|
Opgetekend:
7 april 2008..
|
Een oude vrouw kwam aan in de sferen.
Al zo lang op zoek naar haar levenspartner geweest. De laatste
jaren waren zo moeilijk voor haar geweest, eenzaamheid speelde
haar parten.
De jaren samen waren zo harmonieus. Zelfs tijdens zijn ziekte
was er nog dat fijne gevoel, dat samen leven, samen ook pijn en
verdriet.

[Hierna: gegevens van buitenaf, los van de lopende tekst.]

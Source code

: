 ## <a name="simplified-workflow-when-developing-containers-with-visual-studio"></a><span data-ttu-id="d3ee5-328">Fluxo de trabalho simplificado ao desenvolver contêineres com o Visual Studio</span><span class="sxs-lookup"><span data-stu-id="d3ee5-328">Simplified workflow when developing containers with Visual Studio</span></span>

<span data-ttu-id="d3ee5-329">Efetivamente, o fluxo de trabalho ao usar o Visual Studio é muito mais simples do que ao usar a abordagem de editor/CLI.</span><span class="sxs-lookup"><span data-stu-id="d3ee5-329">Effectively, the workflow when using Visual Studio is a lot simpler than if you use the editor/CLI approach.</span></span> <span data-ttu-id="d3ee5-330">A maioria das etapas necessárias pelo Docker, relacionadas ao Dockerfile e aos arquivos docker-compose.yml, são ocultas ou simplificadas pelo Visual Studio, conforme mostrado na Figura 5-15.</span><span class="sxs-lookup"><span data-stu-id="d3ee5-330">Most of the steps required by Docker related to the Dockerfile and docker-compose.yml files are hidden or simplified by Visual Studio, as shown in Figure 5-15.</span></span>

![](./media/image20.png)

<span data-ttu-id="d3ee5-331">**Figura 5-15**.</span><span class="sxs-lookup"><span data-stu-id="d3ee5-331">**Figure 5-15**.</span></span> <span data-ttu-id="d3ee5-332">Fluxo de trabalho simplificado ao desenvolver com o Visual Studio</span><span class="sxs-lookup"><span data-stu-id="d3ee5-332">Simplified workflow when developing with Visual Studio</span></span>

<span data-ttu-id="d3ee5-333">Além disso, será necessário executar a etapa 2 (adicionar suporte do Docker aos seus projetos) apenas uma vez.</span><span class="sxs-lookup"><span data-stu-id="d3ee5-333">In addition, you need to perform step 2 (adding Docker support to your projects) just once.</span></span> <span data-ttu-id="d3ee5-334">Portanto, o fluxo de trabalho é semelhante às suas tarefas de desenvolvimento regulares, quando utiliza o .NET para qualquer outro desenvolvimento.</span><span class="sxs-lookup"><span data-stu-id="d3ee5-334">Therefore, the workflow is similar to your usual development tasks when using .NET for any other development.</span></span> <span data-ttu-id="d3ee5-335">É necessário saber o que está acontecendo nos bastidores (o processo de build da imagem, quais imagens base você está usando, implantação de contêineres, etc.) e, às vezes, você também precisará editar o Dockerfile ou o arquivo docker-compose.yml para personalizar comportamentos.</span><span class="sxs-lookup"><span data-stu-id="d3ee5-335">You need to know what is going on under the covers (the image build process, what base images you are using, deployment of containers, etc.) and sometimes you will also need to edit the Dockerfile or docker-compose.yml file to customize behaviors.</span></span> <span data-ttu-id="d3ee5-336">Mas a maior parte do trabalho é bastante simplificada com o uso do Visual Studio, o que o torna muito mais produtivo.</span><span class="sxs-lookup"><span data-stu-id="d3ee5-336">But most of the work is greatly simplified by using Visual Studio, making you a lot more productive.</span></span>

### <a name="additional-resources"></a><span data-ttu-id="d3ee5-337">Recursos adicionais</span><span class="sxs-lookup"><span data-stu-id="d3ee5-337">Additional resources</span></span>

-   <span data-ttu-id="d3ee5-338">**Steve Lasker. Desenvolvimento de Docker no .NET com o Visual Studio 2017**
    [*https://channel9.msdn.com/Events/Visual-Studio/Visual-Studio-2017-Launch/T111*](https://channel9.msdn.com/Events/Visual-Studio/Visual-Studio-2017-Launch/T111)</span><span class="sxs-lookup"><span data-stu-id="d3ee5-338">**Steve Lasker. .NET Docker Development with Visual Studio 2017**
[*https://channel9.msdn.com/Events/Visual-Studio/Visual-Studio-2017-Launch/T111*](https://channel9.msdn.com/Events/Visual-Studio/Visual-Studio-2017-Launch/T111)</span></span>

Maar altijd die ander om tegen te praten.
Toen die vreselijke schrik, het hart van haar levenspartner dat
ermee stopte. Hier hielp geen ziekenhuis of dokter meer. De man
was niet meer.
Ineen gedoken zat zij op haar stoel. Het gevoel van leven was
weg. Hij die zoveel voor haar betekende was er immers niet meer.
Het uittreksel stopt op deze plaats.